Parallel and Serial batch verification

mratsim commented 3 years ago

This adds batched multi-signature verification to the library. Both with serial or parallel backend with OpenMP. The algorithm chosen is recursive divide-and-conquer instead of the usual parallel for loop, this makes it easily portable to any threadpool that supports task spawning.

Disambiguations

Unfortunately it is very easy to get confused with BLS signatures, signature aggregation and multi signature.

BLS signature level 1

We have a triplet (pubkey, message, signature) to verify. This is the base case verify https://github.com/status-im/nim-blscurve/blob/b0a1d149e97142649bd99c4acebcf551b7b05dda/blscurve/bls_sig_min_pubkey.nim#L108-L114

BLS signature level 2

We have N public keys verifying the same message (attesting for a block for example) This is fastAggregateVerify. https://github.com/status-im/nim-blscurve/blob/b0a1d149e97142649bd99c4acebcf551b7b05dda/blscurve/bls_sig_min_pubkey.nim#L230-L253

As shown in benchmark there is no use in parallelizing this case as by exploiting pairings curve properties can accelerate verification of an aggregate signature against 128 public keys only take an extra 5.6%

BLS signature level 3

We have N public keys verifying N messages which could be:

block proposals signatures
randao reveal signatures
proposer slashings signatures
attester slashings signatures
attestations signatures (needs level 2 as well)
validator exits signatures

not counting deposits signatures which may be invalid. Furthermore we can apply that to B blocks to collect N*B signature sets.

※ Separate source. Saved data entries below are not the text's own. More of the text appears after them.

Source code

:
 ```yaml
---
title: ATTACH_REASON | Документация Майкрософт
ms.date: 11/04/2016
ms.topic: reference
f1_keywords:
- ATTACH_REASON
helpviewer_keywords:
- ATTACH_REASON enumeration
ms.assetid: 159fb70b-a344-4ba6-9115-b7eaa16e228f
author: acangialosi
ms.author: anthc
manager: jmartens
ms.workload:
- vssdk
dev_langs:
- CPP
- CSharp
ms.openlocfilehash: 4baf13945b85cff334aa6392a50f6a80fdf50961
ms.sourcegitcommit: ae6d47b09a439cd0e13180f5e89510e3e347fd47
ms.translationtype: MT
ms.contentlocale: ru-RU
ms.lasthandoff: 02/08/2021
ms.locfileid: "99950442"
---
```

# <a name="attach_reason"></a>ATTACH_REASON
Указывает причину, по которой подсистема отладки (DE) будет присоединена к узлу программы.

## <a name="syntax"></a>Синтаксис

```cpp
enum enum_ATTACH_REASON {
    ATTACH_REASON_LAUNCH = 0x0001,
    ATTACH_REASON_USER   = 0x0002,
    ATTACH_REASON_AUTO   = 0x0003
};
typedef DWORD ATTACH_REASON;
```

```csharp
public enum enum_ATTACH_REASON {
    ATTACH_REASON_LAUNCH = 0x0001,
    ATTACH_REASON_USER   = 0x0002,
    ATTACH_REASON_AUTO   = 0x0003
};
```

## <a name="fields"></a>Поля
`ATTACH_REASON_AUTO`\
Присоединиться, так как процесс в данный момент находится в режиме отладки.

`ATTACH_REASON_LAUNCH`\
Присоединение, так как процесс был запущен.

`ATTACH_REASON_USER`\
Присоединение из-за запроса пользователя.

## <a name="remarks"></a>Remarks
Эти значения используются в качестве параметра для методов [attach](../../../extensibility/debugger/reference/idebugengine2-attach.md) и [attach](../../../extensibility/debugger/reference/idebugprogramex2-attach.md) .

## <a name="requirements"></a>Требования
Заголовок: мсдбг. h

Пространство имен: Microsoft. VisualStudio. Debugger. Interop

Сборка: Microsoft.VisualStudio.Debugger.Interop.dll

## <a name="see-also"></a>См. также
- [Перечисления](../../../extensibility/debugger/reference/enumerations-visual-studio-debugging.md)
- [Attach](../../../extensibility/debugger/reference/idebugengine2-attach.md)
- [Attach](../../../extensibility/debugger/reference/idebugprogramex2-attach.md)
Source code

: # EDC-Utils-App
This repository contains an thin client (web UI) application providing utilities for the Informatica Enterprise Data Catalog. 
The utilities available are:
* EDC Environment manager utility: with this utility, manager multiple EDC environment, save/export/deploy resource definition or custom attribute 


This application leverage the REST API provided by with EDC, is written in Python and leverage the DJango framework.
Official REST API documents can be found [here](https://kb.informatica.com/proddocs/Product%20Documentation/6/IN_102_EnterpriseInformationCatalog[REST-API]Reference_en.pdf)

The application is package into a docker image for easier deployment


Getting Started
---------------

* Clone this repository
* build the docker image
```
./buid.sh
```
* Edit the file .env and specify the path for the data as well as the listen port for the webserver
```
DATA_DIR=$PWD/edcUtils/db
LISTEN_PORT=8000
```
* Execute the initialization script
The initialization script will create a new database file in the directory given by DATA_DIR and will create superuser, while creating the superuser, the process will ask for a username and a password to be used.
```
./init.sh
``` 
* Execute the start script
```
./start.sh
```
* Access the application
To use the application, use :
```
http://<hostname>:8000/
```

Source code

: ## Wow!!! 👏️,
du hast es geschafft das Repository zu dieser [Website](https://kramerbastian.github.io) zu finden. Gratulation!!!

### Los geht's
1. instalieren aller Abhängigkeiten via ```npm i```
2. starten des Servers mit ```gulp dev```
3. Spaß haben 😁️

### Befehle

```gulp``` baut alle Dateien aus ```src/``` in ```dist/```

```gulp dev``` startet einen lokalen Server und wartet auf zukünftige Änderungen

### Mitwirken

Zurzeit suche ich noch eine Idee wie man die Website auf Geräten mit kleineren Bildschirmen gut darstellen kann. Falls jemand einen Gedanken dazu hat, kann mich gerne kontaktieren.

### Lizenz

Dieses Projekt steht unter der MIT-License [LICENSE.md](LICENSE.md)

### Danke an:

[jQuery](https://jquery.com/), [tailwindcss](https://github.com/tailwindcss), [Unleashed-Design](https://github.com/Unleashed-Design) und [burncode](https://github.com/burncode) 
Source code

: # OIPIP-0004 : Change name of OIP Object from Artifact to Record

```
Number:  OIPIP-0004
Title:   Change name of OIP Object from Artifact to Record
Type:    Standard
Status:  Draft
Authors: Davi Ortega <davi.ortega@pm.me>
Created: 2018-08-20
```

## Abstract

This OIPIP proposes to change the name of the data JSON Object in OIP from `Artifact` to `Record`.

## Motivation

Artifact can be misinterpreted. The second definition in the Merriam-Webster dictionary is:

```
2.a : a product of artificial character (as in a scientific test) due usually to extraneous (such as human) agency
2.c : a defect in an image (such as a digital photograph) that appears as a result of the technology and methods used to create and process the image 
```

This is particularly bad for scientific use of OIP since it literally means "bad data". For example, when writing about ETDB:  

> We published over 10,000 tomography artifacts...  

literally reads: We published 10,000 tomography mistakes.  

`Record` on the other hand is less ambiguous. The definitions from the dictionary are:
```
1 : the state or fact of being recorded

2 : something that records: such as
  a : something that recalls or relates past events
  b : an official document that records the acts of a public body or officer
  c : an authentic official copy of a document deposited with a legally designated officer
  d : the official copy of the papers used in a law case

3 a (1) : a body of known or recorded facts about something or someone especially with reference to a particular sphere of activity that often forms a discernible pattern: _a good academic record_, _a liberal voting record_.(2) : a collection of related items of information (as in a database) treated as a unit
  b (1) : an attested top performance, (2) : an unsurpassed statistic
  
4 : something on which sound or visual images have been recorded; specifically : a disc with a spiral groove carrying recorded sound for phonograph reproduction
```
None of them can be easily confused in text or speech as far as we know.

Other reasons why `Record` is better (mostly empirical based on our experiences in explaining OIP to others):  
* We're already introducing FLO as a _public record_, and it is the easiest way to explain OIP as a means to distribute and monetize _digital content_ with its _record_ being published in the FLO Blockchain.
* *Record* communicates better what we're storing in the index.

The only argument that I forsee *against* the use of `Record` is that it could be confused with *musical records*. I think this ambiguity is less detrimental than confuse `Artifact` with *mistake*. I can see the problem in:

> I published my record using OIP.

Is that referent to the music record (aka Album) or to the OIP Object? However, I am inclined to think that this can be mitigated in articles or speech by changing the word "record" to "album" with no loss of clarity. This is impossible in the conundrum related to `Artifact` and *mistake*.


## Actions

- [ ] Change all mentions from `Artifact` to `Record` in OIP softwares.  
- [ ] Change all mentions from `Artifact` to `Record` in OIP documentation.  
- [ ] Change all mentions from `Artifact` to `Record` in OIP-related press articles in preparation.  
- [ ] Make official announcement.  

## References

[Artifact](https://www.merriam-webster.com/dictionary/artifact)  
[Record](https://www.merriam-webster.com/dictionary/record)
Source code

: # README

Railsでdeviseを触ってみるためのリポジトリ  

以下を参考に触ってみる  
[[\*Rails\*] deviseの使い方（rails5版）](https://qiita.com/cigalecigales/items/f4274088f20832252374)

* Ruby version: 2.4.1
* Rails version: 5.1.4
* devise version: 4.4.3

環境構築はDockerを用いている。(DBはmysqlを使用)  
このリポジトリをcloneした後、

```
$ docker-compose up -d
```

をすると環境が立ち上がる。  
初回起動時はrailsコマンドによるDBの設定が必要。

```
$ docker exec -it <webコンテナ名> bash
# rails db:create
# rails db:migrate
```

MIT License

This is the aggregate(var Signature, Signature) procedures and aggregateVerify procedures: https://github.com/status-im/nim-blscurve/blob/b0a1d149e97142649bd99c4acebcf551b7b05dda/blscurve/blst/blst_min_pubkey_sig_core.nim#L141-L186 https://github.com/status-im/nim-blscurve/blob/b0a1d149e97142649bd99c4acebcf551b7b05dda/blscurve/bls_sig_min_pubkey.nim#L153-L156 https://github.com/status-im/nim-blscurve/blob/b0a1d149e97142649bd99c4acebcf551b7b05dda/blscurve/bls_sig_min_pubkey.nim#L177-L179

Those appear in the spec https://github.com/ethereum/eth2.0-specs/blob/v1.0.0/specs/phase0/beacon-chain.md#bls-signatures but are never used hence as we kept almost literally to the spec we didn't use them.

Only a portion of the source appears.